Put Flowers Around Us and Pretend We're Dead (2023) by Catherine GrahamCatherine Graham

Poetry

Wolsak and Wynn, 2023

170 pages

ISBN: 9781989496633

$20.00

Reviewed by Tara Wohlleben

 

 

Put Flowers Around Us and Pretend We’re Dead selects poems from Catherine Graham’s works published over the last 20 years–Pupa (2003), The Red Element (2008), Winterkill (2010), Her Red Hair Rises with The Wings of Insects (2013), and The Celery Forest (2017)—and places them chronologically after new poems that open the collection for a total of six sections in the book.

The first section is the newest and shows how Grahams’s poetry lives in a liminal space. In the titular poem “Put Flowers Around Us and Pretend We’re Dead” she tells us “To think story is to construct from that other realm / where jade water cools fire’s friction. Pockets where pleasure finds memory. / Take this nosegay, touch intuition, before we float off the page.”

The next section takes us back to her first published work, Pupa. The poems in this section reflect mainly on her childhood and end with the poem “Imago,” showing her growth from that point. “My life as larva has ended / … / Dawn, the quiet. Imago Up.”

Her next book, The Red Element, draws on her childhood but moves into travel. The opening poem “Window Washer Sings at the Terminal” takes us to an airport where “His song as edged us / to the clarity of sweet loss and the window / is ready now for wings to fly through it.” There is no clear path for the speaker here.

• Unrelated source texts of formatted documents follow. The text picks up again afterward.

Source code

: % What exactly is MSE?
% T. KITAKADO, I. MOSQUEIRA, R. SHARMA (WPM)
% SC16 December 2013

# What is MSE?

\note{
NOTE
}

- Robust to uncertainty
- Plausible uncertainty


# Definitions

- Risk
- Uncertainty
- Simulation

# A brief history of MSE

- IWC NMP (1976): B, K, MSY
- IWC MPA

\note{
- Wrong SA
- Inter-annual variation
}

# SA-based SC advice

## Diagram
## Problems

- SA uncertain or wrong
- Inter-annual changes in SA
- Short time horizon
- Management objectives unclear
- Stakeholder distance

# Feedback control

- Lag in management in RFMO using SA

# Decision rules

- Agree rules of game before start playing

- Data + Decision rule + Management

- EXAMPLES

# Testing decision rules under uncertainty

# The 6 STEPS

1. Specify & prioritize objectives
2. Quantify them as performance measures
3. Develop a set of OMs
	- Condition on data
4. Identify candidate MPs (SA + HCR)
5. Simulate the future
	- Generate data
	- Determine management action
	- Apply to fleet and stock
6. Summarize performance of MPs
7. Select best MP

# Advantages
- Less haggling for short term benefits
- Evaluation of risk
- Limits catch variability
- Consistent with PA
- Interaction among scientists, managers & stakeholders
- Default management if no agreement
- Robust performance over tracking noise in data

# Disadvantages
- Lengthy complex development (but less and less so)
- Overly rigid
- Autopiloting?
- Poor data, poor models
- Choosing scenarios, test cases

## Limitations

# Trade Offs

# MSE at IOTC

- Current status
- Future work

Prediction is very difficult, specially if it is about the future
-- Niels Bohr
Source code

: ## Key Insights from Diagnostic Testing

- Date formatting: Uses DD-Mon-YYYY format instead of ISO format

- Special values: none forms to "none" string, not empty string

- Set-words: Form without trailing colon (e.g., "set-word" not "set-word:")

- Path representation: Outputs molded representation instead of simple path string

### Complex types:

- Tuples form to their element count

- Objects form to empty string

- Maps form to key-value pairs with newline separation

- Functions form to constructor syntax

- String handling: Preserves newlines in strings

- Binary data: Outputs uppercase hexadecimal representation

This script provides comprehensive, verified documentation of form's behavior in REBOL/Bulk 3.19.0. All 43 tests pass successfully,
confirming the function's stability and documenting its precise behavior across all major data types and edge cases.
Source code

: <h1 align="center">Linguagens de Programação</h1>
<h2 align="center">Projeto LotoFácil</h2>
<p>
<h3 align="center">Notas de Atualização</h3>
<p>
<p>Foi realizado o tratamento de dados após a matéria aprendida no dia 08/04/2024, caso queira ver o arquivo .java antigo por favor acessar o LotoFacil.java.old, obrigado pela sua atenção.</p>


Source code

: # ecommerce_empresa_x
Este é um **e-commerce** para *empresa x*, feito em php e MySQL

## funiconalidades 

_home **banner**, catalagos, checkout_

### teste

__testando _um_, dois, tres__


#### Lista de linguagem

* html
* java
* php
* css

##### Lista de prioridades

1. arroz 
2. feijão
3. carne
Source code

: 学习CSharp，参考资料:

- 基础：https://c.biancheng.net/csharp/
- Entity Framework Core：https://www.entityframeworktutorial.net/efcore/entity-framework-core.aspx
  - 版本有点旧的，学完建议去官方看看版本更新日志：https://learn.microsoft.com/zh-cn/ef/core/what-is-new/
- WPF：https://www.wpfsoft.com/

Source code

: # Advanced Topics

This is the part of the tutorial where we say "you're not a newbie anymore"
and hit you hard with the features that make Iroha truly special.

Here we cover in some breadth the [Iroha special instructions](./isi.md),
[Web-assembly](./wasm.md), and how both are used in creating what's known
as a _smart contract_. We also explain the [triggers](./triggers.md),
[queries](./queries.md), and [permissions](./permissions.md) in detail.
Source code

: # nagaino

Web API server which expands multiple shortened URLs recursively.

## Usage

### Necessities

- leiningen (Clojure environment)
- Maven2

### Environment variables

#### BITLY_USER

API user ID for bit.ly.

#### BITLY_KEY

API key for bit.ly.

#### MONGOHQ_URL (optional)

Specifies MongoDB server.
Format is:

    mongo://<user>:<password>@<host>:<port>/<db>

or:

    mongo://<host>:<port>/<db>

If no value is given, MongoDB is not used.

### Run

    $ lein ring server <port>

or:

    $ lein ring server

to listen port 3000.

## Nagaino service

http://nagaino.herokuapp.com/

Winterkill returns to Graham’s childhood quarry with some fantasy elements. In “More Than Horse” we see Graham describe a unicorn, tired of expectations and wanting to be recognized for what it is. “They have forgotten the billy-goat beard, / the lion’s tail, the cloven hooves. // Horse. / I am more than horse.”

Her Red Hair Rises with the Wings of Insects features poems in conversation with the late poet Dorothy Molloy, borrowing her lines when needed. The section opens with one of Graham’s own expressing grief at the death of her father. In “To the Animal He Met in The Dark” Graham addresses the deer that caused her father to crash his car: “Nothing to see in the darkened windshield— / just the last expression on my drunk father’s face.”

The last section is The Celery Forest, poems that deal with Graham’s battle with breast cancer. “Glass Animals” reminds the reader where they started as it echoes “Girl with Glass Animals” from Put Flowers Around Us and Pretend We’re Dead. The journey has come full circle and we look again at the newer poems, but with more accustomed eyes.

Catherine Graham is a Creative Writing instructor at the University of Toronto. Her sixth collection of poems, The Celery Forest, was named a CBC Best Book of the Year and was a finalist for the Fred Cogswell Award for Excellence in Poetry. She has been a finalist for the Sarton Book Award, the Montreal International Poetry Prize, the Trillium Book Award, and the Toronto Book Award.  She won the Miramichi Reader Award for Best Fiction, an IPPY Gold Medal for Fiction, and the Fred Kerner Book Award. She was one of the judges for the 2023 CBC Poetry Prize. Her other publications include The Most Cunning Heart (2022), Quarry (2017), and Aether: An Out of Body Lyric (2021).